“At first, the pleasantness of such places was apt to allure the people, and to beget in them a love for the religious worship which was paid there; especially in hot countries, where nothing is more delightful and refreshing than cool shades; for which cause the sacred groves consisted of tall and beautiful trees, rather than such as yield fruit. Hence Cyril does expressly distinguish the tree fit for groves from that which bears fruit, it being the custom to plant groves, not with vines or fig trees, or others which produced fruit, but only with trees which afford no fruit for human use, merely for the sake of pleasure. Thus one of the temples of Diana is described by Herodotus as standing within a grove of the largest trees. And the way to Mercury’s temple was set up on both sides with trees reaching up to heaven, as we are told by the same historian. The same is farther confirmed by the descriptions of groves which remain in the ancient poets.
“Secondly, the solitude of groves was thought very fit to create a religious awe and reverence in the minds of the people. Thus we are told by Pliny, that in groves, ipsa silentia adoramus, the very silence of the place becomes the object of our adoration. Seneca also observes, that when we come into such places, illa proceritas sylvæ, et secretum loci, et admiratio umbræ, fidem numinis facit, the height of the trees, the solitude and secrecy of the place, and the horror which the shade strikes into us, does possess us with an opinion that some deity inhabits there.
“It may not be impertinent to add one testimony more from Ovid, who speaks thus:
‘A darksome grove of oak was spread out near,
Whose gloom impressive told, A God dwells here.’
“Thirdly, some are of opinion that groves derived their religion from the primitive ages of men, who lived in such places before the building of houses. Thus Tacitus reports of the ancient Germans, that they had no other defence for their infants against wild beasts or the weather than what was afforded ramorum nexu, by boughs of trees compacted together. All other nations lived at first in the same manner; which was derived from Paradise, the seat of the first parents of mankind.
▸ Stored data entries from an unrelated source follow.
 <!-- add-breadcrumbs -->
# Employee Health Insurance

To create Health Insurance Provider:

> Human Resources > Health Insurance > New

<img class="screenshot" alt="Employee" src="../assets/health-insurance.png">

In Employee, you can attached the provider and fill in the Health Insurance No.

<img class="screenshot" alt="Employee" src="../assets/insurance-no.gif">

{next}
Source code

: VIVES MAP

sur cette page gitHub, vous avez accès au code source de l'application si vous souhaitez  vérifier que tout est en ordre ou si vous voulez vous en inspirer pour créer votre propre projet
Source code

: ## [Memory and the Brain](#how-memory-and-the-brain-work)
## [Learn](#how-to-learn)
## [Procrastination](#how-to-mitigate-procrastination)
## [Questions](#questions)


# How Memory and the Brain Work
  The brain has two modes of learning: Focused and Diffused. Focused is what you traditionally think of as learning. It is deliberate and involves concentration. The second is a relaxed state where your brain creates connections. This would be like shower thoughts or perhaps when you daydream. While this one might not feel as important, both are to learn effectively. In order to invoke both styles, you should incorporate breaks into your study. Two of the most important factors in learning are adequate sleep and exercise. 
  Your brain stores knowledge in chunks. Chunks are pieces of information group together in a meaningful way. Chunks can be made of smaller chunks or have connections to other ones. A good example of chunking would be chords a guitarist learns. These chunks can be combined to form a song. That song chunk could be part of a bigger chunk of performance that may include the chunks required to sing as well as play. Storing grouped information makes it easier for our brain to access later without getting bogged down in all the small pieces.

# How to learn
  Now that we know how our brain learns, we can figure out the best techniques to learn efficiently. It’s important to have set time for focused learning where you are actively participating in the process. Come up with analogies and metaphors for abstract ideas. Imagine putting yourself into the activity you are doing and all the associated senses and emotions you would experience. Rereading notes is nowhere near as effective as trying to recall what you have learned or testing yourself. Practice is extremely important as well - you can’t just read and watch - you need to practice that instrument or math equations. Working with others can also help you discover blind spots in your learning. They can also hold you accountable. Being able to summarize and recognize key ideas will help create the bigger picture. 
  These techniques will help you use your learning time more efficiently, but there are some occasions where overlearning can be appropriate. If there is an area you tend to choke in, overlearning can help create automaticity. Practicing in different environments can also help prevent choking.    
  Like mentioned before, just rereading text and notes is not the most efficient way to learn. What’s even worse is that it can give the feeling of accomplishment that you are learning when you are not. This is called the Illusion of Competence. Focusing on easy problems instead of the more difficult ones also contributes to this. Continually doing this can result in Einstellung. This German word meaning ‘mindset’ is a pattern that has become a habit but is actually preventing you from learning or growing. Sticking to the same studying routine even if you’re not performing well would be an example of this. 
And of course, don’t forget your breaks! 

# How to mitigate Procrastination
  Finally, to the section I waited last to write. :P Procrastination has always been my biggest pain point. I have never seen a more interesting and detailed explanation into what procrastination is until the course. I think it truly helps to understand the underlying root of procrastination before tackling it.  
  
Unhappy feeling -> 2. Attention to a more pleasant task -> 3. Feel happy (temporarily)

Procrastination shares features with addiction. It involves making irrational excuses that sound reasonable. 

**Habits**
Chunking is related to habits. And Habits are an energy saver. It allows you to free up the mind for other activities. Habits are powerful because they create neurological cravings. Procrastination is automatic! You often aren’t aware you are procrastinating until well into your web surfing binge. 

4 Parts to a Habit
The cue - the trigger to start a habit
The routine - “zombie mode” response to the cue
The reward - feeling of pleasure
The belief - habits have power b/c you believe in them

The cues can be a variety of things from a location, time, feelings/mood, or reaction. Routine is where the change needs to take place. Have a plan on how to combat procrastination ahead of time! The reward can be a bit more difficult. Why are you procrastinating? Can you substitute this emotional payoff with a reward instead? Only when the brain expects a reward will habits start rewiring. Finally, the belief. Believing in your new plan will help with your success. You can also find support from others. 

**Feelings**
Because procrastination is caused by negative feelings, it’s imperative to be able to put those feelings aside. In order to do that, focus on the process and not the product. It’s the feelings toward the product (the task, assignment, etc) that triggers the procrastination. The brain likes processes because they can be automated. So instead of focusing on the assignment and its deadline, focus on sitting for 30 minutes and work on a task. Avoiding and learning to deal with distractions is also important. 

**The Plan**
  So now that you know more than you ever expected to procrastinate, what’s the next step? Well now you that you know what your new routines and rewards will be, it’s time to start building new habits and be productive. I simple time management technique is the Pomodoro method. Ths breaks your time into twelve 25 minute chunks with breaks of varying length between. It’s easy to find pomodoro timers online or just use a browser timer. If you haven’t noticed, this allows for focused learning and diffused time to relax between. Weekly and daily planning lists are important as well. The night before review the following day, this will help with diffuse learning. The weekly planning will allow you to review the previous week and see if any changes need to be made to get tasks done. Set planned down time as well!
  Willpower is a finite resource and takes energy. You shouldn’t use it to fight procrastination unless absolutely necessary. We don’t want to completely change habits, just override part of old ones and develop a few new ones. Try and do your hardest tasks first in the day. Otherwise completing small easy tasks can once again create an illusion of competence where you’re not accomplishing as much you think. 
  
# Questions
And it is not unworthy of observation, that most of the ceremonies used in religion were first taken from the customs of human life....
“In latter ages, when cities began to be filled with people, and men to delight in magnificent edifices and costly ornaments, more than the country and primitive way of living, groves by degrees came into disuse. Yet such of the groves as remained from former times were still held in great veneration, and reverenced the more for the sake of their antiquity. As in the earlier times it was accounted an act of sacrilege to cut down any of the consecrated trees, which appears from the punishment inflicted by Ceres upon Erichthonius for this crime, whereof there is a prolix relation in Callimachus; so in latter ages, the same was thought a most grievous wickedness; whereof it will be sufficient to mention this one example, where Lucan speaks of Cæsar’s servants, in allusion to the fable of Lycurgus, who endeavouring to destroy the vines of Bacchus, cut off his own legs:
‘But valiant hands
Then falter’d. Such the reverend majesty
That wrapt the gloomy spot, they feared the axe
That struck those hallow’d trees would from the stroke
Recoil upon themselves.’—Elton.”
Ouseley proceeds—“The trunk or stump of a single tree afforded most obvious materials for a bust or statue; and even unfashioned by human art, became on some occasions an object of idolatrous worship, whilst any rude flat stone, or heap of earth at its base, served as an altar, and the surrounding grove as a temple. That groves in ancient times were considered as temples we learn from Pliny. Treating of the respect paid to trees, he says that they were formerly Temples of the Gods, and that even in his time the rustics, observing ancient usage, dedicated to the Deity any tree of pre-eminent beauty or excellence. There is authority for believing that images were placed in groves sooner than within the walls of religious edifices; also that in the formation of statues, wood was employed before stone or marble, as appears from Pausanias, and is declared by many antiquaries, as for instance Caylus, Winkelmann, and Ernesti.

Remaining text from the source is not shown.